:: WORK TASK ::
Which of the lines below hold the word "unit"? Pull each of them out.

:: WORKING DATA ::
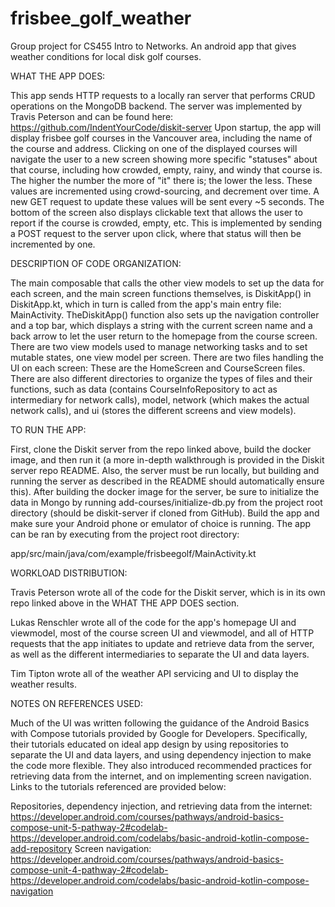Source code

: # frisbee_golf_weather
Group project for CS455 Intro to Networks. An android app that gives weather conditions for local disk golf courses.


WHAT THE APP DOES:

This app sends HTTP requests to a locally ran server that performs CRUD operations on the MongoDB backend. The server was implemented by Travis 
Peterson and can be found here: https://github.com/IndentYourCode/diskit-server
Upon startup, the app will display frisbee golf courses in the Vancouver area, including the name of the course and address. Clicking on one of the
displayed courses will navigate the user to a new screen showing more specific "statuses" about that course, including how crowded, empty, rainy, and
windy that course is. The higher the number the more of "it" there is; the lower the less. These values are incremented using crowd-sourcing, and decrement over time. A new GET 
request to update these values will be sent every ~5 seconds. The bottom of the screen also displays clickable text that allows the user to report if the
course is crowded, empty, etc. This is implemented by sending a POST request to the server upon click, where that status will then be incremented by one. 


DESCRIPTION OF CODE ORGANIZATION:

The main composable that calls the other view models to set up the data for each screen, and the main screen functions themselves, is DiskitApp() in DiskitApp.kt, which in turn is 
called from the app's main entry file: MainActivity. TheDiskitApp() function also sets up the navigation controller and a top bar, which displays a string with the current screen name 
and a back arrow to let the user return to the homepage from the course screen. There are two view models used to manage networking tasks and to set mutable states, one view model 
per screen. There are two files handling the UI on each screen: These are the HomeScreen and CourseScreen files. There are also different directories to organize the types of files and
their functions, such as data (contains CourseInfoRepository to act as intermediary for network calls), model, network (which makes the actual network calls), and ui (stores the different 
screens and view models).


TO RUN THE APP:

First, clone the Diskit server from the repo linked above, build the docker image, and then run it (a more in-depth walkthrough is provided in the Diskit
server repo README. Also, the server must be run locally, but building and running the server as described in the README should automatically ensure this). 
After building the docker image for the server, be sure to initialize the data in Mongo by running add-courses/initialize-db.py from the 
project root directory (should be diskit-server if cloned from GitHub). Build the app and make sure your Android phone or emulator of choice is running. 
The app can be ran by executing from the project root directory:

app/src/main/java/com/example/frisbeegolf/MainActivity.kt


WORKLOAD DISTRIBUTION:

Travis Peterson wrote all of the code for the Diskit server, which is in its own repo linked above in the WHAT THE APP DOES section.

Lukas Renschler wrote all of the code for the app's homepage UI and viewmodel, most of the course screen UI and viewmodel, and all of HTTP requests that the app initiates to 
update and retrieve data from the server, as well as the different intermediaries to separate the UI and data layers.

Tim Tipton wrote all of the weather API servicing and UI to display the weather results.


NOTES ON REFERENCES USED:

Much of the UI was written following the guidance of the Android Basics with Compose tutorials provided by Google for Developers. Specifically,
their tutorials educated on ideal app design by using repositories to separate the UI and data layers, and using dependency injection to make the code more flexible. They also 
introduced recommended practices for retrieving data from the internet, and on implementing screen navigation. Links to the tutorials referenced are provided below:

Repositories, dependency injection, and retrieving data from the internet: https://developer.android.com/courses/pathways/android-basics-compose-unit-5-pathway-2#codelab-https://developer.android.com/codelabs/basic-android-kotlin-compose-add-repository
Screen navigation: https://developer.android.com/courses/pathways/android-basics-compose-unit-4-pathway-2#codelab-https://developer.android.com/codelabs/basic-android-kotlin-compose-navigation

:: ANSWER AREA ::
Repositories, dependency injection, and retrieving data from the internet: https://developer.android.com/courses/pathways/android-basics-compose-unit-5-pathway-2#codelab-https://developer.android.com/codelabs/basic-android-kotlin-compose-add-repository
Screen navigation: https://developer.android.com/courses/pathways/android-basics-compose-unit-4-pathway-2#codelab-https://developer.android.com/codelabs/basic-android-kotlin-compose-navigation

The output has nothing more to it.